Reuters’ Sunday article, which was picked up by Yahoo News, for example, claims “[t]wo large earthquakes were recorded in northwest Oklahoma on Wednesday, including a magnitude 4.8 quake” before going on to tie the quakes to fracking.

The United States Geological Survey (USGS), the federal government’s geological research agency, does not list the 4.8 or the 4.4 earthquakes as caused by fracking. Additionally, the USGS website states “[h]ydraulic fracturing, commonly known as ‘fracking’, does not appear to be linked to the increased rate of magnitude 3 and larger earthquakes.”

The use of the term “large” is also misleading.

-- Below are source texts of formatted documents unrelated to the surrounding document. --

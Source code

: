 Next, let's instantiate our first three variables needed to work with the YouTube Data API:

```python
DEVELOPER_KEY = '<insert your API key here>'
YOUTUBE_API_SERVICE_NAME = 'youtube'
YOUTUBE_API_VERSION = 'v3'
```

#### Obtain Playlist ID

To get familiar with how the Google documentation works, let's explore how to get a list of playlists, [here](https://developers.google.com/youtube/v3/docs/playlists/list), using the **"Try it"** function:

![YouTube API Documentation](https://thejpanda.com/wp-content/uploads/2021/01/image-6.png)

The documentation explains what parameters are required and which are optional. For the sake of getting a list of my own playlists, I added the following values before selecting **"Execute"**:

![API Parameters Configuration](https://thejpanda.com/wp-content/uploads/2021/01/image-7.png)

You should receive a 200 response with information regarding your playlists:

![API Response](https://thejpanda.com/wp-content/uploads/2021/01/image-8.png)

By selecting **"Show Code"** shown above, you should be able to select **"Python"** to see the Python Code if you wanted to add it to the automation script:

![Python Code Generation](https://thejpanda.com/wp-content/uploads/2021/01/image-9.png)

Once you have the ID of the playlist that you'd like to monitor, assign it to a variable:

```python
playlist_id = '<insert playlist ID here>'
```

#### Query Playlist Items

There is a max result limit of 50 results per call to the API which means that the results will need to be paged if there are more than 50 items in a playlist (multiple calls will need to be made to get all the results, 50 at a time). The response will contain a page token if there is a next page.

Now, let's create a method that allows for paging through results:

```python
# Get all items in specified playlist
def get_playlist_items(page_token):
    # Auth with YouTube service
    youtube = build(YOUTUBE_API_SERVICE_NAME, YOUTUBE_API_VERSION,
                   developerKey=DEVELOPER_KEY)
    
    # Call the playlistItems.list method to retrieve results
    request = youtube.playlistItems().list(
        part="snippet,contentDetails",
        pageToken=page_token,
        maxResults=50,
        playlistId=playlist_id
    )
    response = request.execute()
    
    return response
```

Earthquakes are measured on a logarithmic scale, and the difference between whole numbers on the scale is massive. A quake with a magnitude of 9.0 devastated Japan in 2011, while a 3.0 quake generally cannot be felt. An earthquake that measures 3.0 on the Richter scale releases 31 times the energy of a 2.0 quake and has a shaking amplitude 10 times smaller than that of a 3.0 quake.

The Reuters article then goes on to quote a Democrat in the state legislature, who uses the issue to bash Oklahoma’s Republican leaders.

Another example of false links betweens earthquakes and fracking is an ABC News segment that aired Thursday and claimed “experts continue to say the increase in quakes could very well be linked to fracking in that region.”

When The Daily Caller News Foundation contacted ABC News to identify the “experts,” ABC refused saying, “We don’t have the specifics on that.”

ABC News correctly stated that the earthquakes did not cause any deaths or injuries.

Fracking-earthquake myths told by environmentalists and media outlets are so widespread that the USGS actually maintains a “Myths and Misconceptions” section of its website to debunk them.

Dr. Matthew Hornback, a professor of geophysics at Southern Methodist University, told Texas lawmakers in May, “[w]e’re not talking at all about fracking. In fact, it’s been driving us crazy, frankly, that people keep using it in the press,” when asked if fracking causes significant earthquakes.

This is not a new phenomenon. In October, Bloomberg News ran an article claiming Oklahoma earthquakes were threatening America’s oil supply and therefore a threat to national security. However, as shown by The DCNF, the quakes aren’t powerful enough to do damage, aren’t caused by fracking and aren’t causing concerns for national security.